Find how many lines of the records hold the string "alleen" and reply with only that total.

Stored data entries:
****************************************
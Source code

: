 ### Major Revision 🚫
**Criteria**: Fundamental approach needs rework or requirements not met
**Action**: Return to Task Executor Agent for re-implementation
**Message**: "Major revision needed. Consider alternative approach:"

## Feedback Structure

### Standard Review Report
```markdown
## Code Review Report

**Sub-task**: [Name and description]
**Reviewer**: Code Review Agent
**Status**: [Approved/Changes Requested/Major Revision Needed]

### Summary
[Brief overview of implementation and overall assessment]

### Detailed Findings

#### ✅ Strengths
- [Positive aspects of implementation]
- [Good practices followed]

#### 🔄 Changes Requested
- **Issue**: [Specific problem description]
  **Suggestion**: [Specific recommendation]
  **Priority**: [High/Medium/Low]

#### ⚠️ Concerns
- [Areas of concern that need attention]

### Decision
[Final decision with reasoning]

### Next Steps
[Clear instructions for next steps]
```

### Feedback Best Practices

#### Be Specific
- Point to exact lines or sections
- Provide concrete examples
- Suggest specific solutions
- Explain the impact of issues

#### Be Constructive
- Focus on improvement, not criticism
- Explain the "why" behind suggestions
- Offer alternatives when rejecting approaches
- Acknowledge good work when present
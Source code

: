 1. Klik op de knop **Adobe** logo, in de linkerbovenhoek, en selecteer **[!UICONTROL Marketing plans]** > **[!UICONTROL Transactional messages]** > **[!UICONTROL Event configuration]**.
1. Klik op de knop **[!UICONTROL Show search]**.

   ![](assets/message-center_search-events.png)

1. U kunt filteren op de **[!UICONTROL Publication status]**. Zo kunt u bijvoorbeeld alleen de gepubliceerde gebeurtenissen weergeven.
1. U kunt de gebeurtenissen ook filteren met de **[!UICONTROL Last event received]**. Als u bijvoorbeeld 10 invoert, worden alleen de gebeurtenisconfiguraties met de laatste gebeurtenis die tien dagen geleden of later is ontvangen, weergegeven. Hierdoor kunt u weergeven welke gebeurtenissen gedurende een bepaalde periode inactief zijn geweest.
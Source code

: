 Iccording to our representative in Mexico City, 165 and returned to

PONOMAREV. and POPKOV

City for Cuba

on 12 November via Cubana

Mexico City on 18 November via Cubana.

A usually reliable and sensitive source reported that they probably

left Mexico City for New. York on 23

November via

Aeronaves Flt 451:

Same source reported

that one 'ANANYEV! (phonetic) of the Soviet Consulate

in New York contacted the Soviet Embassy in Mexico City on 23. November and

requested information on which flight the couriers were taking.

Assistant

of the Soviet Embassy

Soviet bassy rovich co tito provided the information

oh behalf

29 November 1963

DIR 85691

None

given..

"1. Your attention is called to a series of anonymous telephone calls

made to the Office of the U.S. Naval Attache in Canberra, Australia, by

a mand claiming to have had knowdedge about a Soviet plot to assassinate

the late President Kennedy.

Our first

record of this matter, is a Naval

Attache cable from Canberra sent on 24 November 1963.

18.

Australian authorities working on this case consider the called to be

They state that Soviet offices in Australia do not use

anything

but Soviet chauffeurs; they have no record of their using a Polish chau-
****************************************
Reply :: 2